§ **Instructions to follow**
In the entries below, how many lines contain the word "LangChain"? State the number and nothing more.

§ **Entries supplied**
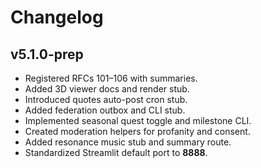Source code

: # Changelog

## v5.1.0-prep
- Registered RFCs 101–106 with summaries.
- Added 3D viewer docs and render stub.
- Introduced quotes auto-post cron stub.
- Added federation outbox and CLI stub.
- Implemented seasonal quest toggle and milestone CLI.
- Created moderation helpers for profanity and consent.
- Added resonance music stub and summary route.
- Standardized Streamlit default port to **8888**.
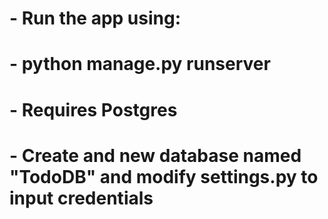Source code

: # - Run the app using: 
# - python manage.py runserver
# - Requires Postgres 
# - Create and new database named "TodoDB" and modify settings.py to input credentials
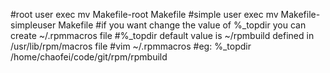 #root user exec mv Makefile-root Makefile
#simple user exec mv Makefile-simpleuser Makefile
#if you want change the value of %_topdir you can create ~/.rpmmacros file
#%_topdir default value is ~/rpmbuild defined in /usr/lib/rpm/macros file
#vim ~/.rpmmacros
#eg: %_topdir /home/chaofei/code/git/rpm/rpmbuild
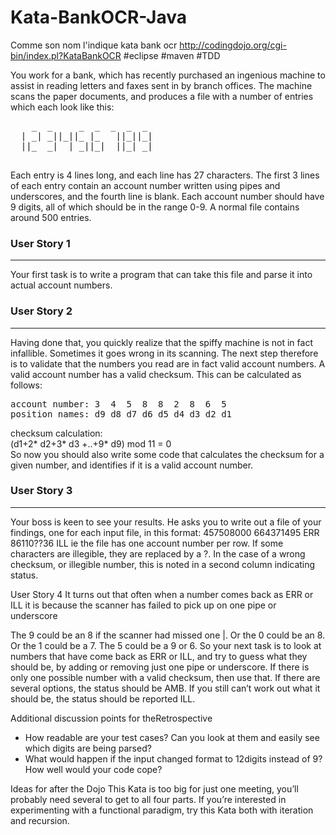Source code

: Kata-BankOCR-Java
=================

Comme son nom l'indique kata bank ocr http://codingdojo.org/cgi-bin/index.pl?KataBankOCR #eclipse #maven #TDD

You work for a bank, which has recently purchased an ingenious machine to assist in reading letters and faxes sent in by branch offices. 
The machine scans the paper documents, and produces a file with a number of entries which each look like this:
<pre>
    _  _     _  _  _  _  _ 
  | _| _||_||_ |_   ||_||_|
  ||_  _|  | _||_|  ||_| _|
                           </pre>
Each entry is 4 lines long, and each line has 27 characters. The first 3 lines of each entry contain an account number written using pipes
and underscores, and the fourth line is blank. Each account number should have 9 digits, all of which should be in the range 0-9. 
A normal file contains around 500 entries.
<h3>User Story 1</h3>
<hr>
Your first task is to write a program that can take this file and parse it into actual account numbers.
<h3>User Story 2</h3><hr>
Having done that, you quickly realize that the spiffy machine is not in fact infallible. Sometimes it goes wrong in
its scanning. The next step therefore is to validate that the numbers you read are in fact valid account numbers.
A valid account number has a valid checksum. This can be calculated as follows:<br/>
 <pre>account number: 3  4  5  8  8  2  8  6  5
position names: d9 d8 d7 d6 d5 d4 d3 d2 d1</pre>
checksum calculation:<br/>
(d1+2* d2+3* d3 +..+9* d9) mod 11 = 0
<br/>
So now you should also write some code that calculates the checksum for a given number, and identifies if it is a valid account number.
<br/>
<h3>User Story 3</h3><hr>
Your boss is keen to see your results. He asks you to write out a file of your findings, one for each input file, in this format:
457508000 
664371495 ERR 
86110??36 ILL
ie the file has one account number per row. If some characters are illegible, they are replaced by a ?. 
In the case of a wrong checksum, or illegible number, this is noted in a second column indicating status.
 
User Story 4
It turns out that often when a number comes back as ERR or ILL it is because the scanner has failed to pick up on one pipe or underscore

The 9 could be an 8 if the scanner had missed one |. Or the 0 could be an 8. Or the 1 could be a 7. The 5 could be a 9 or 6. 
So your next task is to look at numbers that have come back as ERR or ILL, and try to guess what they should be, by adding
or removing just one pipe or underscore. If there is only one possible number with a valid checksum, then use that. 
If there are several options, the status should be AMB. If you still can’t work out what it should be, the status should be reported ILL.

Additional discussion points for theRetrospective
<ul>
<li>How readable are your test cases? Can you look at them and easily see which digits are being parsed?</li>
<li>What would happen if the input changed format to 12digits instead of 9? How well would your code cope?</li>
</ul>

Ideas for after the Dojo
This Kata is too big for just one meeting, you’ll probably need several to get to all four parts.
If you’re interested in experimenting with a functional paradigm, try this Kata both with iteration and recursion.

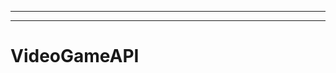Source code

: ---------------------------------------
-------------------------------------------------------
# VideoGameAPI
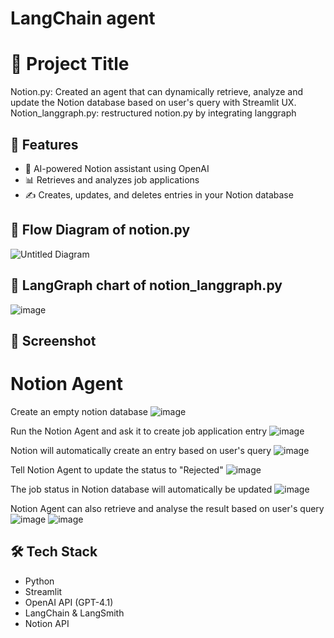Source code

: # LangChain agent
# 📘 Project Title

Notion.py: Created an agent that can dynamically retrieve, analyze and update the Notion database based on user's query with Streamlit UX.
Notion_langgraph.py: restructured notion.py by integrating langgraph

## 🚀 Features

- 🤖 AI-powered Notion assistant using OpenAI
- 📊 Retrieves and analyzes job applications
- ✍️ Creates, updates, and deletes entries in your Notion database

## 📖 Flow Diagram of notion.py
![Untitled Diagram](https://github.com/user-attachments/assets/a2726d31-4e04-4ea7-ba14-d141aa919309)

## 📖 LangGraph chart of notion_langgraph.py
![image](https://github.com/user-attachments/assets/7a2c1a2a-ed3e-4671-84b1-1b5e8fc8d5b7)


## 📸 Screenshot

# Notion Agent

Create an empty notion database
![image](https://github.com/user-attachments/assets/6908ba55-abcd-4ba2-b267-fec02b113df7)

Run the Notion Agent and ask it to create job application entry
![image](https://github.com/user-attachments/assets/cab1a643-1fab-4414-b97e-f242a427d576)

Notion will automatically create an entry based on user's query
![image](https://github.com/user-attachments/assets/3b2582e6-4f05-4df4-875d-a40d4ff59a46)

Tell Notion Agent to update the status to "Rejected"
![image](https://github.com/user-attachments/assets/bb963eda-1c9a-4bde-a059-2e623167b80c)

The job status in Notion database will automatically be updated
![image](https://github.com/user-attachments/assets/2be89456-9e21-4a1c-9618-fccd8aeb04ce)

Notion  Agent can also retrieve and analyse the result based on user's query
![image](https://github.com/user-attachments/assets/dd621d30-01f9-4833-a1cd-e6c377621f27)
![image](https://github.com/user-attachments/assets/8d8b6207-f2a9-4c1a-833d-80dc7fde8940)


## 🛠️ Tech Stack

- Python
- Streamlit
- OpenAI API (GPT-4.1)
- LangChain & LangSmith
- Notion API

§ **Problem solution**
2